Assigned task —
Extract every line from the records below that contains the word "python".

─── Study material

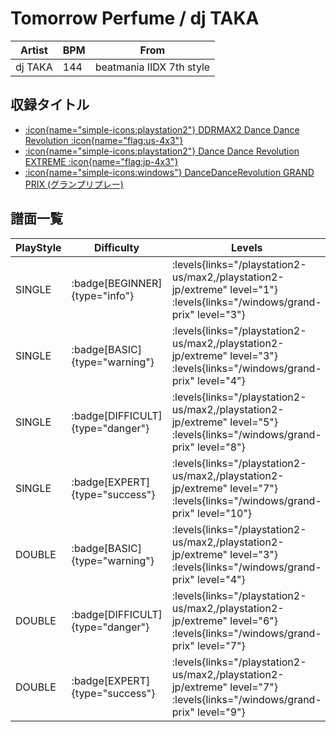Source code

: # Tomorrow Perfume / dj TAKA

|Artist|BPM|From|
|------|---|----|
|dj TAKA|144|beatmania IIDX 7th style|

## 収録タイトル

- [:icon{name="simple-icons:playstation2"} DDRMAX2 Dance Dance Revolution :icon{name="flag:us-4x3"}](/playstation2-us/max2)
- [:icon{name="simple-icons:playstation2"} Dance Dance Revolution EXTREME :icon{name="flag:jp-4x3"}](/playstation2-jp/extreme)
- [:icon{name="simple-icons:windows"} DanceDanceRevolution GRAND PRIX (グランプリプレー)](/windows/grand-prix)

## 譜面一覧

|PlayStyle|Difficulty|Levels|Notes|Movie|
|---------|----------|------|-----|-----|
|SINGLE| :badge[BEGINNER]{type="info"}| :levels{links="/playstation2-us/max2,/playstation2-jp/extreme" level="1"} :levels{links="/windows/grand-prix" level="3"}|92/0||
|SINGLE| :badge[BASIC]{type="warning"}| :levels{links="/playstation2-us/max2,/playstation2-jp/extreme" level="3"} :levels{links="/windows/grand-prix" level="4"}|126/15||
|SINGLE| :badge[DIFFICULT]{type="danger"}| :levels{links="/playstation2-us/max2,/playstation2-jp/extreme" level="5"} :levels{links="/windows/grand-prix" level="8"}|201/18||
|SINGLE| :badge[EXPERT]{type="success"}| :levels{links="/playstation2-us/max2,/playstation2-jp/extreme" level="7"} :levels{links="/windows/grand-prix" level="10"}|258/33||
|DOUBLE| :badge[BASIC]{type="warning"}| :levels{links="/playstation2-us/max2,/playstation2-jp/extreme" level="3"} :levels{links="/windows/grand-prix" level="4"}|118/12||
|DOUBLE| :badge[DIFFICULT]{type="danger"}| :levels{links="/playstation2-us/max2,/playstation2-jp/extreme" level="6"} :levels{links="/windows/grand-prix" level="7"}|195/8||
|DOUBLE| :badge[EXPERT]{type="success"}| :levels{links="/playstation2-us/max2,/playstation2-jp/extreme" level="7"} :levels{links="/windows/grand-prix" level="9"}|228/12||
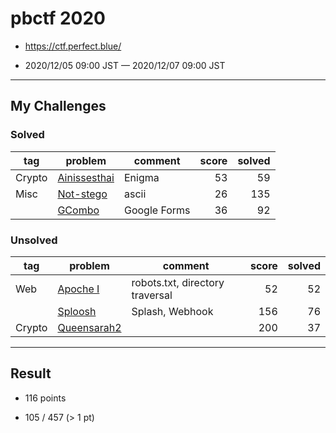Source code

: # pbctf 2020

* https://ctf.perfect.blue/

* 2020/12/05 09:00 JST — 2020/12/07 09:00 JST

---

## My Challenges

### Solved

| tag    | problem                      | comment      | score | solved |
| ------ | ---------------------------- | ------------ | ----: | -----: |
| Crypto | [Ainissesthai](Ainissesthai) | Enigma       | 53    | 59     |
| Misc   | [Not-stego](Not-stego)       | ascii        | 26    | 135    |
|        | [GCombo](GCombo)             | Google Forms | 36    | 92     |

### Unsolved

| tag    | problem                    | comment                         | score | solved |
| ------ | -------------------------- | ------------------------------- | ----: | -----: |
| Web    | [Apoche I](Apoche_I)       | robots.txt, directory traversal | 52    | 52     |
|        | [Sploosh](Sploosh)         | Splash, Webhook                 | 156   | 76     |
| Crypto | [Queensarah2](Queensarah2) |                                 | 200   | 37     |

---

## Result

* 116 points

* 105 / 457 (> 1 pt)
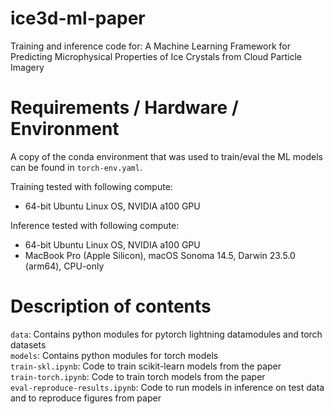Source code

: # ice3d-ml-paper
Training and inference code for: A Machine Learning Framework for Predicting Microphysical Properties of Ice Crystals from Cloud Particle Imagery

# Requirements / Hardware / Environment
A copy of the conda environment that was used to train/eval the ML models can be found in `torch-env.yaml`. 

Training tested with following compute:
- 64-bit Ubuntu Linux OS, NVIDIA a100 GPU

Inference tested with following compute:
- 64-bit Ubuntu Linux OS, NVIDIA a100 GPU
- MacBook Pro (Apple Silicon), macOS Sonoma 14.5, Darwin 23.5.0 (arm64), CPU-only

# Description of contents
`data`: Contains python modules for pytorch lightning datamodules and torch datasets <br>
`models`: Contains python modules for torch models <br>
`train-skl.ipynb`: Code to train scikit-learn models from the paper <br>
`train-torch.ipynb`: Code to train torch models from the paper <br>
`eval-reproduce-results.ipynb`: Code to run models in inference on test data and to reproduce figures from paper <br>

──────

Response —
`data`: Contains python modules for pytorch lightning datamodules and torch datasets <br>
`models`: Contains python modules for torch models <br>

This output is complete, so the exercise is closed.